Hunt through the entries for the word "percent" and copy each line in which it appears.

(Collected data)
######

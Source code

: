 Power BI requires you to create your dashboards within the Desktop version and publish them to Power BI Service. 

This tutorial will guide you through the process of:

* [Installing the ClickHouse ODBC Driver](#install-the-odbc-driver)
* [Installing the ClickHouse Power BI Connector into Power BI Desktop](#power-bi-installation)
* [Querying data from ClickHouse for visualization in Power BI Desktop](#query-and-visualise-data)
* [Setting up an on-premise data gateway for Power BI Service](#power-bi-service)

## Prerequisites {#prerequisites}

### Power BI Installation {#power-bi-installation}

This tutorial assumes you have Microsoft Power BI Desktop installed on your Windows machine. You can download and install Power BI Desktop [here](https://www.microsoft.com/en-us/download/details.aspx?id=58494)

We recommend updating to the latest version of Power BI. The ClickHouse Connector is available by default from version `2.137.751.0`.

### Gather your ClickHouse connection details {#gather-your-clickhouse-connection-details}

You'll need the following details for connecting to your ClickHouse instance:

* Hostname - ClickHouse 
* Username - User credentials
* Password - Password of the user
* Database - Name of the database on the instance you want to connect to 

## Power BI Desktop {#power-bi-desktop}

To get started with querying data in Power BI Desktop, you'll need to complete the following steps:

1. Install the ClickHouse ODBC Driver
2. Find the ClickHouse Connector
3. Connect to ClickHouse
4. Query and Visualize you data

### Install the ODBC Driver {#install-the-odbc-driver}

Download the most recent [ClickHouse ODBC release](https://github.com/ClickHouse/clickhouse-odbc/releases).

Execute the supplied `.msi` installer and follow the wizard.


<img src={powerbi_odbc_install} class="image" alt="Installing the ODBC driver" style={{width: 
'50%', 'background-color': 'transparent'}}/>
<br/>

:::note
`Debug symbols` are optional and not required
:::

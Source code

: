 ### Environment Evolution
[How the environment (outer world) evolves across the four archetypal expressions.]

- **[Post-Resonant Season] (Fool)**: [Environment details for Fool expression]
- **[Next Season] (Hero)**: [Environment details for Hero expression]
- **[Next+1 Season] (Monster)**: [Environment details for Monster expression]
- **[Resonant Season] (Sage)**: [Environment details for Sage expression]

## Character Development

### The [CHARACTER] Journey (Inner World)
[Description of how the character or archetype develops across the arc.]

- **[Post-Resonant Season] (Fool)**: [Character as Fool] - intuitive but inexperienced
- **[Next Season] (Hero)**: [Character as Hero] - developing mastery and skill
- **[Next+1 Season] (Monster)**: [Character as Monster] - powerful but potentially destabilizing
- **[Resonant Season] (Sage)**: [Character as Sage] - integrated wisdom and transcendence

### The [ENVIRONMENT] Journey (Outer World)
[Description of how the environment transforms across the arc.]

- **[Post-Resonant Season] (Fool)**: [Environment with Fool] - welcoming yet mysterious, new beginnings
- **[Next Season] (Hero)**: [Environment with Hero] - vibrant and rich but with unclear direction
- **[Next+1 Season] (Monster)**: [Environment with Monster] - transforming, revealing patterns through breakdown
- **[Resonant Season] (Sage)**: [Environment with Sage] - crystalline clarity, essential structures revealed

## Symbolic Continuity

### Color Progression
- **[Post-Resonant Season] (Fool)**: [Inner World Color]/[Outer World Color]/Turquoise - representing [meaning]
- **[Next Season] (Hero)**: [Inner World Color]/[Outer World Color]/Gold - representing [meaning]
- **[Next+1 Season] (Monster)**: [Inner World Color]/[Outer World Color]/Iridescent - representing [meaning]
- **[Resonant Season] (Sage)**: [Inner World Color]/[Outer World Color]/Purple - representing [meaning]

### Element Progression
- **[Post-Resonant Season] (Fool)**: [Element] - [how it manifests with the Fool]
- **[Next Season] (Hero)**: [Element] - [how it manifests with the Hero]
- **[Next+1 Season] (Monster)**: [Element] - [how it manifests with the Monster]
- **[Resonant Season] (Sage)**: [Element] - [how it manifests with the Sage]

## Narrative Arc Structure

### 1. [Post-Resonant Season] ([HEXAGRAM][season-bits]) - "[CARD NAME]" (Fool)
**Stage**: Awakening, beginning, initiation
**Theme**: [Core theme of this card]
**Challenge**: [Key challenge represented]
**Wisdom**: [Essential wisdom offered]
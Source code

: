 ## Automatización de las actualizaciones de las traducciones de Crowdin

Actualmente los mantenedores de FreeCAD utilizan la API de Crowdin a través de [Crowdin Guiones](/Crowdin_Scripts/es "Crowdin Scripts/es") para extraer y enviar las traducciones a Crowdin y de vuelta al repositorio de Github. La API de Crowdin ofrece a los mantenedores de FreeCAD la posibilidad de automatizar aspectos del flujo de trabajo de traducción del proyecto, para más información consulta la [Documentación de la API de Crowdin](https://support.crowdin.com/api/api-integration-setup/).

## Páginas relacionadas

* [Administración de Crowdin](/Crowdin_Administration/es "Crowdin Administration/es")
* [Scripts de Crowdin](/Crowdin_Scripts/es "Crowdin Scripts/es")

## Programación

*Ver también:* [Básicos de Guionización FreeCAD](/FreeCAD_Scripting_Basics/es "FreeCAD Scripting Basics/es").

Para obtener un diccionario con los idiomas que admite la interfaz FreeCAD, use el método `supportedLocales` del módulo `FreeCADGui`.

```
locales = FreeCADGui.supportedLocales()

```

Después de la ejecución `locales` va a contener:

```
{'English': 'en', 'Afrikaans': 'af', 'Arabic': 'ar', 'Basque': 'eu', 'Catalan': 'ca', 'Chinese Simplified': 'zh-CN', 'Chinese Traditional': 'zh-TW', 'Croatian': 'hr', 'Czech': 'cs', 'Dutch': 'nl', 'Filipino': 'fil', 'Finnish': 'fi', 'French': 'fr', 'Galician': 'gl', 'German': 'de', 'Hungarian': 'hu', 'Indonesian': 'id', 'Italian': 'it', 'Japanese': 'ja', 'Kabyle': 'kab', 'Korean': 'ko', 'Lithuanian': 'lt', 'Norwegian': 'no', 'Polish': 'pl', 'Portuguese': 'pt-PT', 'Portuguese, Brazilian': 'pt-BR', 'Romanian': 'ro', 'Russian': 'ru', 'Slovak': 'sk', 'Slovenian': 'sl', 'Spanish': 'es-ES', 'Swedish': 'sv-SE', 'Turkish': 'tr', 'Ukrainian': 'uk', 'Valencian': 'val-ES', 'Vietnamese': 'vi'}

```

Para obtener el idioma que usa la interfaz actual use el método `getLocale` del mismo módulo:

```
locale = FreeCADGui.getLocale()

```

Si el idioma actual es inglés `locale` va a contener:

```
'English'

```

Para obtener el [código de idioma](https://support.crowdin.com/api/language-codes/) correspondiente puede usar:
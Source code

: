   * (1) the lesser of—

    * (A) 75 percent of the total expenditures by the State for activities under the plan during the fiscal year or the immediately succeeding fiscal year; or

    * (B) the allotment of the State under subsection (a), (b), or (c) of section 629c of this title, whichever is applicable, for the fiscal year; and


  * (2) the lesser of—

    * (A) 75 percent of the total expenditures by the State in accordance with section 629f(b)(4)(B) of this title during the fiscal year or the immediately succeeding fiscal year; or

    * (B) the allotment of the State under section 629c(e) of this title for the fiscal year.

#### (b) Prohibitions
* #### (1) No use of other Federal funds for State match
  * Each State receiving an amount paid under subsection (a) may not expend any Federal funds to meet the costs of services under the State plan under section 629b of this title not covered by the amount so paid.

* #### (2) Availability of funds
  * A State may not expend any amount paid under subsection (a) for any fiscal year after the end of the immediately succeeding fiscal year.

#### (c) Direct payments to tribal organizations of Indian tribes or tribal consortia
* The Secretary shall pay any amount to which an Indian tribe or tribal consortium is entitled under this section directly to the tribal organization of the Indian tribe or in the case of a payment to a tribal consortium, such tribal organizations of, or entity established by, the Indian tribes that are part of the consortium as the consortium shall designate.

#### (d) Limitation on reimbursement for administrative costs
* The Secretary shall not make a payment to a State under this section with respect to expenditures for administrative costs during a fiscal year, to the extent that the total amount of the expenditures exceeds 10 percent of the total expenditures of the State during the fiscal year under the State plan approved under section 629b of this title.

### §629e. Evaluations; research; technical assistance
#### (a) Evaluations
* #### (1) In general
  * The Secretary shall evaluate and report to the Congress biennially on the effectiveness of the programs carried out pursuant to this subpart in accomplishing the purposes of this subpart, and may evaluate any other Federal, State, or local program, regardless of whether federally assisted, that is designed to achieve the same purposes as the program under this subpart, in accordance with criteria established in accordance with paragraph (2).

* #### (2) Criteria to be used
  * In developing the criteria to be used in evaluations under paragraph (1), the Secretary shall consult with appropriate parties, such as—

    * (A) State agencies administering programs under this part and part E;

######

▸ **Exercise solution**
    * (A) 75 percent of the total expenditures by the State for activities under the plan during the fiscal year or the immediately succeeding fiscal year; or
    * (A) 75 percent of the total expenditures by the State in accordance with section 629f(b)(4)(B) of this title during the fiscal year or the immediately succeeding fiscal year; or
* The Secretary shall not make a payment to a State under this section with respect to expenditures for administrative costs during a fiscal year, to the extent that the total amount of the expenditures exceeds 10 percent of the total expenditures of the State during the fiscal year under the State plan approved under section 629b of this title.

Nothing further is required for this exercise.